`Geezer-Bashing' And Other Budget Bias

IT'S only a few weeks old, but Bill Clinton's economic package already deserves credit for spurring at least one growth industry - the instant rise in media reporting and commentary on the U.S. budget.

The boom in media analysis of the Clinton plan has sparked some incisive reporting, but much of the coverage has simply highlighted long-standing biases and blind spots of the national press corps.

-- "Geezer-bashing" - The consensus among mainstream reporters and pundits is that courageous politicians must "stand up to" the seniors - often portrayed as greedy or spoiled, and unwilling to sacrifice.

As President Clinton prepared his economic plan, for example, NBC's John Chancellor offered this commentary: "Governing means deciding who gets what and when they get it. One group did really well from 1980 to 1990: Households headed by people over 65. . . . If you made a movie about who gets what, you could call it: `Honey, We Robbed the Kids.' "

Chancellor's analysis of 1980s robbers neatly overlooked S&L looters, junk bond dealers, corporate takeover artists and his boss, General Electric - owner of NBC - which helped write the 1981 corporate tax law that slashed its own taxes to below zero.

Clinton's plan would raise taxes on Social Security benefits of couples with combined incomes above $32,000 and individuals above $25,000. Such seniors were referred to by reporters as "well-to-do." Sixteen thousand dollars each for grandma and for grandpa hardly makes them "well-to-do."

Given media vitriol aimed at "greedy" seniors, much of the public may not realize that Social Security benefits are the main sustenance of most elderly Americans, and all that keeps a third of them above the poverty line.

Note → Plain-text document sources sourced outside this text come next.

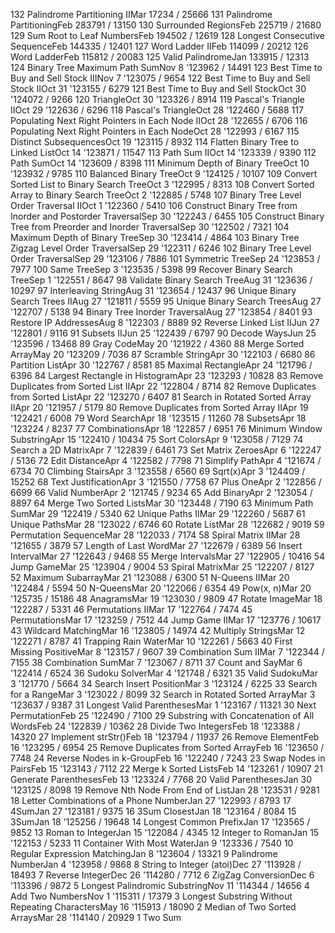 132 Palindrome Partitioning IIMar 17234 / 25666
131 Palindrome PartitioningFeb 283791 / 13150
130 Surrounded RegionsFeb 225719 / 21680
129 Sum Root to Leaf NumbersFeb 194502 / 12619
128 Longest Consecutive SequenceFeb 144335 / 12401
127 Word Ladder IIFeb 114099 / 20212
126 Word LadderFeb 115812 / 20083
125 Valid PalindromeJan 133915 / 12313
124 Binary Tree Maximum Path SumNov 8 '123962 / 14491
123 Best Time to Buy and Sell Stock IIINov 7 '123075 / 9654
122 Best Time to Buy and Sell Stock IIOct 31 '123155 / 6279
121 Best Time to Buy and Sell StockOct 30 '124072 / 9266
120 TriangleOct 30 '123326 / 8914
119 Pascal's Triangle IIOct 29 '122636 / 6296
118 Pascal's TriangleOct 28 '122460 / 5688
117 Populating Next Right Pointers in Each Node IIOct 28 '122655 / 6706
116 Populating Next Right Pointers in Each NodeOct 28 '122993 / 6167
115 Distinct SubsequencesOct 19 '123115 / 8932
114 Flatten Binary Tree to Linked ListOct 14 '123871 / 11547
113 Path Sum IIOct 14 '123339 / 9390
112 Path SumOct 14 '123609 / 8398
111 Minimum Depth of Binary TreeOct 10 '123932 / 9785
110 Balanced Binary TreeOct 9 '124125 / 10107
109 Convert Sorted List to Binary Search TreeOct 3 '122995 / 8313
108 Convert Sorted Array to Binary Search TreeOct 2 '122885 / 5748
107 Binary Tree Level Order Traversal IIOct 1 '122360 / 5410
106 Construct Binary Tree from Inorder and Postorder TraversalSep 30 '122243 / 6455
105 Construct Binary Tree from Preorder and Inorder TraversalSep 30 '122502 / 7321
104 Maximum Depth of Binary TreeSep 30 '123414 / 4864
103 Binary Tree Zigzag Level Order TraversalSep 29 '122311 / 6246
102 Binary Tree Level Order TraversalSep 29 '123106 / 7886
101 Symmetric TreeSep 24 '123853 / 7977
100 Same TreeSep 3 '123535 / 5398
99 Recover Binary Search TreeSep 1 '122551 / 8647
98 Validate Binary Search TreeAug 31 '123636 / 10297
97 Interleaving StringAug 31 '123654 / 12437
96 Unique Binary Search Trees IIAug 27 '121811 / 5559
95 Unique Binary Search TreesAug 27 '122707 / 5138
94 Binary Tree Inorder TraversalAug 27 '123854 / 8401
93 Restore IP AddressesAug 8 '122303 / 8889
92 Reverse Linked List IIJun 27 '122801 / 9116
91 Subsets IIJun 25 '122439 / 6797
90 Decode WaysJun 25 '123596 / 13468
89 Gray CodeMay 20 '121922 / 4360
88 Merge Sorted ArrayMay 20 '123209 / 7036
87 Scramble StringApr 30 '122103 / 6680
86 Partition ListApr 30 '122767 / 8581
85 Maximal RectangleApr 24 '121796 / 6396
84 Largest Rectangle in HistogramApr 23 '123293 / 10828
83 Remove Duplicates from Sorted List IIApr 22 '122804 / 8714
82 Remove Duplicates from Sorted ListApr 22 '123270 / 6407
81 Search in Rotated Sorted Array IIApr 20 '121957 / 5179
80 Remove Duplicates from Sorted Array IIApr 19 '122421 / 6008
79 Word SearchApr 18 '123515 / 11260
78 SubsetsApr 18 '123224 / 8237
77 CombinationsApr 18 '122857 / 6951
76 Minimum Window SubstringApr 15 '122410 / 10434
75 Sort ColorsApr 9 '123058 / 7129
74 Search a 2D MatrixApr 7 '122839 / 6461
73 Set Matrix ZeroesApr 6 '122247 / 5136
72 Edit DistanceApr 4 '122582 / 7798
71 Simplify PathApr 4 '121674 / 6734
70 Climbing StairsApr 3 '123558 / 6560
69 Sqrt(x)Apr 3 '124409 / 15252
68 Text JustificationApr 3 '121550 / 7758
67 Plus OneApr 2 '122856 / 6699
66 Valid NumberApr 2 '121745 / 9234
65 Add BinaryApr 2 '123054 / 8897
64 Merge Two Sorted ListsMar 30 '123448 / 7190
63 Minimum Path SumMar 29 '122419 / 5340
62 Unique Paths IIMar 29 '122260 / 5687
61 Unique PathsMar 28 '123022 / 6746
60 Rotate ListMar 28 '122682 / 9019
59 Permutation SequenceMar 28 '122033 / 7174
58 Spiral Matrix IIMar 28 '121655 / 3879
57 Length of Last WordMar 27 '122679 / 6389
56 Insert IntervalMar 27 '122643 / 9468
55 Merge IntervalsMar 27 '122905 / 10416
54 Jump GameMar 25 '123904 / 9004
53 Spiral MatrixMar 25 '122207 / 8127
52 Maximum SubarrayMar 21 '123088 / 6300
51 N-Queens IIMar 20 '122484 / 5594
50 N-QueensMar 20 '122066 / 6354
49 Pow(x, n)Mar 20 '125735 / 15186
48 AnagramsMar 19 '123030 / 9809
47 Rotate ImageMar 18 '122287 / 5331
46 Permutations IIMar 17 '122764 / 7474
45 PermutationsMar 17 '123259 / 7512
44 Jump Game IIMar 17 '123776 / 10617
43 Wildcard MatchingMar 16 '123805 / 14974
42 Multiply StringsMar 12 '122271 / 8787
41 Trapping Rain WaterMar 10 '122261 / 5663
40 First Missing PositiveMar 8 '123157 / 9607
39 Combination Sum IIMar 7 '122344 / 7155
38 Combination SumMar 7 '123067 / 8711
37 Count and SayMar 6 '122414 / 6524
36 Sudoku SolverMar 4 '121748 / 6321
35 Valid SudokuMar 3 '121770 / 5664
34 Search Insert PositionMar 3 '123124 / 6225
33 Search for a RangeMar 3 '123022 / 8099
32 Search in Rotated Sorted ArrayMar 3 '123637 / 9387
31 Longest Valid ParenthesesMar 1 '123167 / 11321
30 Next PermutationFeb 25 '122490 / 7100
29 Substring with Concatenation of All WordsFeb 24 '122839 / 10362
28 Divide Two IntegersFeb 18 '123388 / 14320
27 Implement strStr()Feb 18 '123794 / 11937
26 Remove ElementFeb 16 '123295 / 6954
25 Remove Duplicates from Sorted ArrayFeb 16 '123650 / 7748
24 Reverse Nodes in k-GroupFeb 16 '122240 / 7243
23 Swap Nodes in PairsFeb 15 '123143 / 7112
22 Merge k Sorted ListsFeb 14 '123261 / 10907
21 Generate ParenthesesFeb 13 '123324 / 7768
20 Valid ParenthesesJan 30 '123125 / 8098
19 Remove Nth Node From End of ListJan 28 '123531 / 9281
18 Letter Combinations of a Phone NumberJan 27 '122993 / 8793
17 4SumJan 27 '123181 / 9375
16 3Sum ClosestJan 18 '123164 / 8084
15 3SumJan 18 '125256 / 19648
14 Longest Common PrefixJan 17 '123565 / 9852
13 Roman to IntegerJan 15 '122084 / 4345
12 Integer to RomanJan 15 '122153 / 5233
11 Container With Most WaterJan 9 '123336 / 7540
10 Regular Expression MatchingJan 8 '123604 / 13321
9 Palindrome NumberJan 4 '123958 / 9868
8 String to Integer (atoi)Dec 27 '113928 / 18493
7 Reverse IntegerDec 26 '114280 / 7712
6 ZigZag ConversionDec 6 '113396 / 9872
5 Longest Palindromic SubstringNov 11 '114344 / 14656
4 Add Two NumbersNov 1 '115311 / 17379
3 Longest Substring Without Repeating CharactersMay 16 '115913 / 18090
2 Median of Two Sorted ArraysMar 28 '114140 / 20929
1 Two Sum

Advocates for seniors - far less visible in the media than "geezer-bashers" - warn that "means testing" of Social Security recipients would transform this popular insurance system into a welfare program vulnerable to further cuts. Rather than monkey with Social Security to exclude well-off seniors, these advocates call for increasing taxes on all wealthy Americans - young, middle-aged or elderly.

-- Overlooking Pentagon Largess - News reports have referred to "deep defense cuts" in Clinton's economic plan. Many Americans might be surprised to learn that Clinton's first-year budget reflects only a 4-percent reduction from George Bush's proposed military funding - mostly through trimming personnel and a salary freeze.

Costly weapons systems, many developed to fight a Soviet Union that no longer exists, remain in the budget virtually untouched. Treasury Secretary Lloyd Bentsen - known as "Loophole Lloyd" - is credited with saving Star Wars, the V-22 Osprey aircraft (which Bush's Defense Department tried to cancel) and other expensive projects important to Texas. It was reported in Defense News, but not in big media, that Defense Secretary Les Aspin actually rejected budget cuts proposed by the Army and Air Force.

Day after day, TV pundits regularly beseech politicians to "take on entitlements and Social Security" to reduce the deficit. Rarely does anyone on TV demand deficit-reducing cuts in the post-Cold War military.

-- Soothe-the-Rich - While polls show that raising taxes on the wealthy is overwhelmingly popular, that's not the case among powerful pundits - who attack Clinton's small, loophole-ridden tax increases on the wealthy as "soak the rich" tactics. After the 1992 election, ABC's David Brinkley told a trucking industry group that raising taxes on the well-to-do was a "sick, stupid joke."

Even full implementation of Clinton's income-tax hikes on rich Americans would still leave them among the lowest-taxed in the advanced industrial countries. But the whining by the megapundits does make certain selfish sense. They're in the top income brackets themselves: George Will's income is a reported $1.5 million yearly, according to the new book on the pundits called "Sound and Fury," and election filing showed Patrick Buchanan made over $800,000 in 1991.

-- Decrying "Class War" - A Washington Post news article (headlined "Is Clinton Pitting Class Against Class?") spoke of Clinton's "soak the rich" desires and his "populist provisions" - such as a curb on corporate deductions for country club dues. During the 1980s, when changes in the tax code abetted one of the most dramatic transfers of wealth from one class to another - that is, from working class Americans to the rich - it's hard to find a news story headlined: "Is Reagan Pitting Class Against Class?"

National media should do some re-budgeting of their own: Trim away biases that support wealthy interests, and increase expenditures to cover the economic interests of poor and middle-income Americans.